_Instructions for the task_
Please produce a character-exact copy of the listing that follows, omitting all images.

_Recorded information_
• • • •
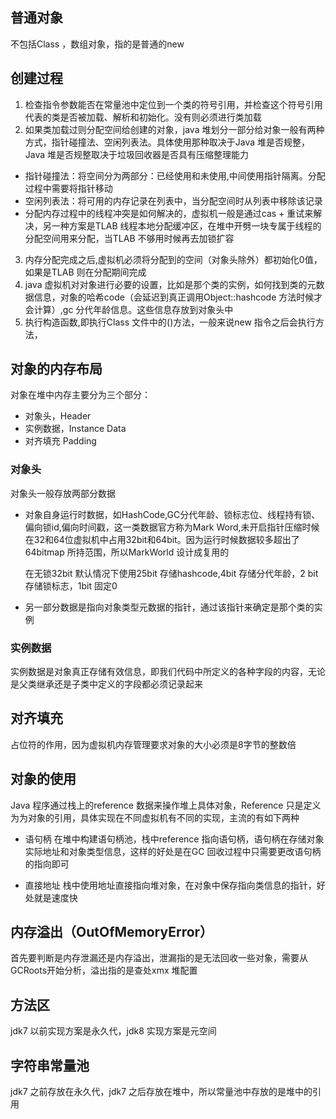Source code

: ## 普通对象 
不包括Class ，数组对象，指的是普通的new

## 创建过程
1. 检查指令参数能否在常量池中定位到一个类的符号引用，并检查这个符号引用代表的类是否被加载、解析和初始化。没有则必须进行类加载
2. 如果类加载过则分配空间给创建的对象，java 堆划分一部分给对象一般有两种方式，指针碰撞法、空闲列表法。具体使用那种取决于Java 堆是否规整，Java 堆是否规整取决于垃圾回收器是否具有压缩整理能力
- 指针碰撞法：将空间分为两部分：已经使用和未使用,中间使用指针隔离。分配过程中需要将指针移动
- 空闲列表法：将可用的内存记录在列表中，当分配空间时从列表中移除该记录
- 分配内存过程中的线程冲突是如何解决的，虚拟机一般是通过cas + 重试来解决，另一种方案是TLAB 线程本地分配缓冲区，在堆中开劈一块专属于线程的分配空间用来分配，当TLAB 不够用时候再去加锁扩容
3. 内存分配完成之后,虚拟机必须将分配到的空间（对象头除外）都初始化0值，如果是TLAB 则在分配期间完成
4. java 虚拟机对对象进行必要的设置，比如是那个类的实例，如何找到类的元数据信息，对象的哈希code（会延迟到真正调用Object::hashcode 方法时候才会计算）,gc 分代年龄信息。这些信息存放到对象头中
5. 执行构造函数,即执行Class 文件中的<init>()方法，一般来说new 指令之后会执行<init>方法，

## 对象的内存布局

对象在堆中内存主要分为三个部分：
- 对象头，Header
- 实例数据，Instance Data
- 对齐填充 Padding

### 对象头
对象头一般存放两部分数据
- 对象自身运行时数据，如HashCode,GC分代年龄、锁标志位、线程持有锁、偏向锁id,偏向时间戳，这一类数据官方称为Mark Word,未开启指针压缩时候在32和64位虚拟机中占用32bit和64bit。因为运行时候数据较多超出了64bitmap 所持范围，所以MarkWorld 设计成复用的
  <p>在无锁32bit 默认情况下使用25bit 存储hashcode,4bit 存储分代年龄，2 bit 存储锁标志，1bit 固定0</p>
- 另一部分数据是指向对象类型元数据的指针，通过该指针来确定是那个类的实例

### 实例数据
实例数据是对象真正存储有效信息，即我们代码中所定义的各种字段的内容，无论是父类继承还是子类中定义的字段都必须记录起来

## 对齐填充
占位符的作用，因为虚拟机内存管理要求对象的大小必须是8字节的整数倍

## 对象的使用
Java 程序通过栈上的reference 数据来操作堆上具体对象，Reference 只是定义为为对象的引用，具体实现在不同虚拟机有不同的实现，主流的有如下两种
- 语句柄
在堆中构建语句柄池，栈中reference 指向语句柄，语句柄在存储对象实际地址和对象类型信息，这样的好处是在GC 回收过程中只需要更改语句柄的指向即可

- 直接地址
栈中使用地址直接指向堆对象，在对象中保存指向类信息的指针，好处就是速度快


## 内存溢出（OutOfMemoryError）
首先要判断是内存泄漏还是内存溢出，泄漏指的是无法回收一些对象，需要从GCRoots开始分析，溢出指的是查处xmx 堆配置



## 方法区
jdk7 以前实现方案是永久代，jdk8 实现方案是元空间<br/>

## 字符串常量池
jdk7 之前存放在永久代，jdk7 之后存放在堆中，所以常量池中存放的是堆中的引用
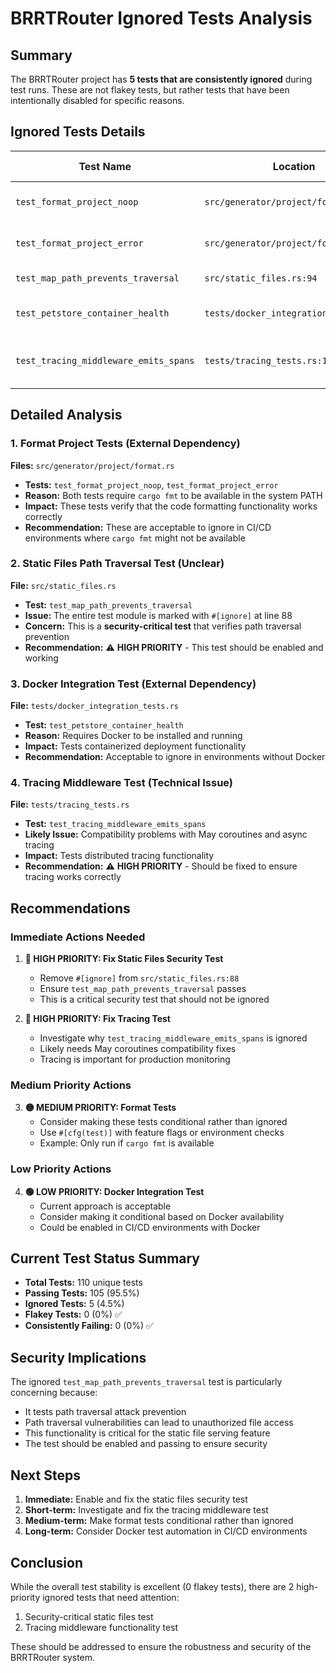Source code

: # BRRTRouter Ignored Tests Analysis

## Summary

The BRRTRouter project has **5 tests that are consistently ignored** during test runs. These are not flakey tests, but rather tests that have been intentionally disabled for specific reasons.

## Ignored Tests Details

| Test Name | Location | Reason for Ignoring | Status | Priority |
|-----------|----------|-------------------|--------|----------|
| `test_format_project_noop` | `src/generator/project/format.rs:22` | Requires `cargo fmt` to be available | ⚠️ **External Dependency** | Medium |
| `test_format_project_error` | `src/generator/project/format.rs:41` | Requires `cargo fmt` to be available | ⚠️ **External Dependency** | Medium |
| `test_map_path_prevents_traversal` | `src/static_files.rs:94` | Entire test module ignored | 🔴 **Unknown/Unclear** | High |
| `test_petstore_container_health` | `tests/docker_integration_tests.rs:6` | Requires Docker to be installed | ⚠️ **External Dependency** | Low |
| `test_tracing_middleware_emits_spans` | `tests/tracing_tests.rs:11` | Likely async/coroutine compatibility issues | 🔴 **Technical Issue** | High |

## Detailed Analysis

### 1. Format Project Tests (External Dependency)
**Files:** `src/generator/project/format.rs`
- **Tests:** `test_format_project_noop`, `test_format_project_error`
- **Reason:** Both tests require `cargo fmt` to be available in the system PATH
- **Impact:** These tests verify that the code formatting functionality works correctly
- **Recommendation:** These are acceptable to ignore in CI/CD environments where `cargo fmt` might not be available

### 2. Static Files Path Traversal Test (Unclear)
**File:** `src/static_files.rs`
- **Test:** `test_map_path_prevents_traversal`
- **Issue:** The entire test module is marked with `#[ignore]` at line 88
- **Concern:** This is a **security-critical test** that verifies path traversal prevention
- **Recommendation:** ⚠️ **HIGH PRIORITY** - This test should be enabled and working

### 3. Docker Integration Test (External Dependency)
**File:** `tests/docker_integration_tests.rs`
- **Test:** `test_petstore_container_health`
- **Reason:** Requires Docker to be installed and running
- **Impact:** Tests containerized deployment functionality
- **Recommendation:** Acceptable to ignore in environments without Docker

### 4. Tracing Middleware Test (Technical Issue)
**File:** `tests/tracing_tests.rs`
- **Test:** `test_tracing_middleware_emits_spans`
- **Likely Issue:** Compatibility problems with May coroutines and async tracing
- **Impact:** Tests distributed tracing functionality
- **Recommendation:** ⚠️ **HIGH PRIORITY** - Should be fixed to ensure tracing works correctly

## Recommendations

### Immediate Actions Needed

1. **🔴 HIGH PRIORITY: Fix Static Files Security Test**
   - Remove `#[ignore]` from `src/static_files.rs:88`
   - Ensure `test_map_path_prevents_traversal` passes
   - This is a critical security test that should not be ignored

2. **🔴 HIGH PRIORITY: Fix Tracing Test**
   - Investigate why `test_tracing_middleware_emits_spans` is ignored
   - Likely needs May coroutines compatibility fixes
   - Tracing is important for production monitoring

### Medium Priority Actions

3. **🟡 MEDIUM PRIORITY: Format Tests**
   - Consider making these tests conditional rather than ignored
   - Use `#[cfg(test)]` with feature flags or environment checks
   - Example: Only run if `cargo fmt` is available

### Low Priority Actions

4. **🟢 LOW PRIORITY: Docker Integration Test**
   - Current approach is acceptable
   - Consider making it conditional based on Docker availability
   - Could be enabled in CI/CD environments with Docker

## Current Test Status Summary

- **Total Tests:** 110 unique tests
- **Passing Tests:** 105 (95.5%)
- **Ignored Tests:** 5 (4.5%)
- **Flakey Tests:** 0 (0%) ✅
- **Consistently Failing:** 0 (0%) ✅

## Security Implications

The ignored `test_map_path_prevents_traversal` test is particularly concerning because:
- It tests path traversal attack prevention
- Path traversal vulnerabilities can lead to unauthorized file access
- This functionality is critical for the static file serving feature
- The test should be enabled and passing to ensure security

## Next Steps

1. **Immediate:** Enable and fix the static files security test
2. **Short-term:** Investigate and fix the tracing middleware test
3. **Medium-term:** Make format tests conditional rather than ignored
4. **Long-term:** Consider Docker test automation in CI/CD environments

## Conclusion

While the overall test stability is excellent (0 flakey tests), there are 2 high-priority ignored tests that need attention:
1. Security-critical static files test
2. Tracing middleware functionality test

These should be addressed to ensure the robustness and security of the BRRTRouter system.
• • • •
_Finished exercise_
Source code

: ## 普通对象 
不包括Class ，数组对象，指的是普通的new

## 创建过程
1. 检查指令参数能否在常量池中定位到一个类的符号引用，并检查这个符号引用代表的类是否被加载、解析和初始化。没有则必须进行类加载
2. 如果类加载过则分配空间给创建的对象，java 堆划分一部分给对象一般有两种方式，指针碰撞法、空闲列表法。具体使用那种取决于Java 堆是否规整，Java 堆是否规整取决于垃圾回收器是否具有压缩整理能力
- 指针碰撞法：将空间分为两部分：已经使用和未使用,中间使用指针隔离。分配过程中需要将指针移动
- 空闲列表法：将可用的内存记录在列表中，当分配空间时从列表中移除该记录
- 分配内存过程中的线程冲突是如何解决的，虚拟机一般是通过cas + 重试来解决，另一种方案是TLAB 线程本地分配缓冲区，在堆中开劈一块专属于线程的分配空间用来分配，当TLAB 不够用时候再去加锁扩容
3. 内存分配完成之后,虚拟机必须将分配到的空间（对象头除外）都初始化0值，如果是TLAB 则在分配期间完成
4. java 虚拟机对对象进行必要的设置，比如是那个类的实例，如何找到类的元数据信息，对象的哈希code（会延迟到真正调用Object::hashcode 方法时候才会计算）,gc 分代年龄信息。这些信息存放到对象头中
5. 执行构造函数,即执行Class 文件中的<init>()方法，一般来说new 指令之后会执行<init>方法，

## 对象的内存布局

对象在堆中内存主要分为三个部分：
- 对象头，Header
- 实例数据，Instance Data
- 对齐填充 Padding

### 对象头
对象头一般存放两部分数据
- 对象自身运行时数据，如HashCode,GC分代年龄、锁标志位、线程持有锁、偏向锁id,偏向时间戳，这一类数据官方称为Mark Word,未开启指针压缩时候在32和64位虚拟机中占用32bit和64bit。因为运行时候数据较多超出了64bitmap 所持范围，所以MarkWorld 设计成复用的
  <p>在无锁32bit 默认情况下使用25bit 存储hashcode,4bit 存储分代年龄，2 bit 存储锁标志，1bit 固定0</p>
- 另一部分数据是指向对象类型元数据的指针，通过该指针来确定是那个类的实例

### 实例数据
实例数据是对象真正存储有效信息，即我们代码中所定义的各种字段的内容，无论是父类继承还是子类中定义的字段都必须记录起来

## 对齐填充
占位符的作用，因为虚拟机内存管理要求对象的大小必须是8字节的整数倍

## 对象的使用
Java 程序通过栈上的reference 数据来操作堆上具体对象，Reference 只是定义为为对象的引用，具体实现在不同虚拟机有不同的实现，主流的有如下两种
- 语句柄
在堆中构建语句柄池，栈中reference 指向语句柄，语句柄在存储对象实际地址和对象类型信息，这样的好处是在GC 回收过程中只需要更改语句柄的指向即可

- 直接地址
栈中使用地址直接指向堆对象，在对象中保存指向类信息的指针，好处就是速度快


## 内存溢出（OutOfMemoryError）
首先要判断是内存泄漏还是内存溢出，泄漏指的是无法回收一些对象，需要从GCRoots开始分析，溢出指的是查处xmx 堆配置



## 方法区
jdk7 以前实现方案是永久代，jdk8 实现方案是元空间<br/>

## 字符串常量池
jdk7 之前存放在永久代，jdk7 之后存放在堆中，所以常量池中存放的是堆中的引用
Source code

: # BRRTRouter Ignored Tests Analysis

## Summary

The BRRTRouter project has **5 tests that are consistently ignored** during test runs. These are not flakey tests, but rather tests that have been intentionally disabled for specific reasons.

## Ignored Tests Details

| Test Name | Location | Reason for Ignoring | Status | Priority |
|-----------|----------|-------------------|--------|----------|
| `test_format_project_noop` | `src/generator/project/format.rs:22` | Requires `cargo fmt` to be available | ⚠️ **External Dependency** | Medium |
| `test_format_project_error` | `src/generator/project/format.rs:41` | Requires `cargo fmt` to be available | ⚠️ **External Dependency** | Medium |
| `test_map_path_prevents_traversal` | `src/static_files.rs:94` | Entire test module ignored | 🔴 **Unknown/Unclear** | High |
| `test_petstore_container_health` | `tests/docker_integration_tests.rs:6` | Requires Docker to be installed | ⚠️ **External Dependency** | Low |
| `test_tracing_middleware_emits_spans` | `tests/tracing_tests.rs:11` | Likely async/coroutine compatibility issues | 🔴 **Technical Issue** | High |

## Detailed Analysis

### 1. Format Project Tests (External Dependency)
**Files:** `src/generator/project/format.rs`
- **Tests:** `test_format_project_noop`, `test_format_project_error`
- **Reason:** Both tests require `cargo fmt` to be available in the system PATH
- **Impact:** These tests verify that the code formatting functionality works correctly
- **Recommendation:** These are acceptable to ignore in CI/CD environments where `cargo fmt` might not be available

### 2. Static Files Path Traversal Test (Unclear)
**File:** `src/static_files.rs`
- **Test:** `test_map_path_prevents_traversal`
- **Issue:** The entire test module is marked with `#[ignore]` at line 88
- **Concern:** This is a **security-critical test** that verifies path traversal prevention
- **Recommendation:** ⚠️ **HIGH PRIORITY** - This test should be enabled and working

### 3. Docker Integration Test (External Dependency)
**File:** `tests/docker_integration_tests.rs`
- **Test:** `test_petstore_container_health`
- **Reason:** Requires Docker to be installed and running
- **Impact:** Tests containerized deployment functionality
- **Recommendation:** Acceptable to ignore in environments without Docker

### 4. Tracing Middleware Test (Technical Issue)
**File:** `tests/tracing_tests.rs`
- **Test:** `test_tracing_middleware_emits_spans`
- **Likely Issue:** Compatibility problems with May coroutines and async tracing
- **Impact:** Tests distributed tracing functionality
- **Recommendation:** ⚠️ **HIGH PRIORITY** - Should be fixed to ensure tracing works correctly

## Recommendations

### Immediate Actions Needed

1. **🔴 HIGH PRIORITY: Fix Static Files Security Test**
   - Remove `#[ignore]` from `src/static_files.rs:88`
   - Ensure `test_map_path_prevents_traversal` passes
   - This is a critical security test that should not be ignored

2. **🔴 HIGH PRIORITY: Fix Tracing Test**
   - Investigate why `test_tracing_middleware_emits_spans` is ignored
   - Likely needs May coroutines compatibility fixes
   - Tracing is important for production monitoring

### Medium Priority Actions

3. **🟡 MEDIUM PRIORITY: Format Tests**
   - Consider making these tests conditional rather than ignored
   - Use `#[cfg(test)]` with feature flags or environment checks
   - Example: Only run if `cargo fmt` is available

### Low Priority Actions

4. **🟢 LOW PRIORITY: Docker Integration Test**
   - Current approach is acceptable
   - Consider making it conditional based on Docker availability
   - Could be enabled in CI/CD environments with Docker

## Current Test Status Summary

- **Total Tests:** 110 unique tests
- **Passing Tests:** 105 (95.5%)
- **Ignored Tests:** 5 (4.5%)
- **Flakey Tests:** 0 (0%) ✅
- **Consistently Failing:** 0 (0%) ✅

## Security Implications

The ignored `test_map_path_prevents_traversal` test is particularly concerning because:
- It tests path traversal attack prevention
- Path traversal vulnerabilities can lead to unauthorized file access
- This functionality is critical for the static file serving feature
- The test should be enabled and passing to ensure security

## Next Steps

1. **Immediate:** Enable and fix the static files security test
2. **Short-term:** Investigate and fix the tracing middleware test
3. **Medium-term:** Make format tests conditional rather than ignored
4. **Long-term:** Consider Docker test automation in CI/CD environments

## Conclusion

While the overall test stability is excellent (0 flakey tests), there are 2 high-priority ignored tests that need attention:
1. Security-critical static files test
2. Tracing middleware functionality test

These should be addressed to ensure the robustness and security of the BRRTRouter system.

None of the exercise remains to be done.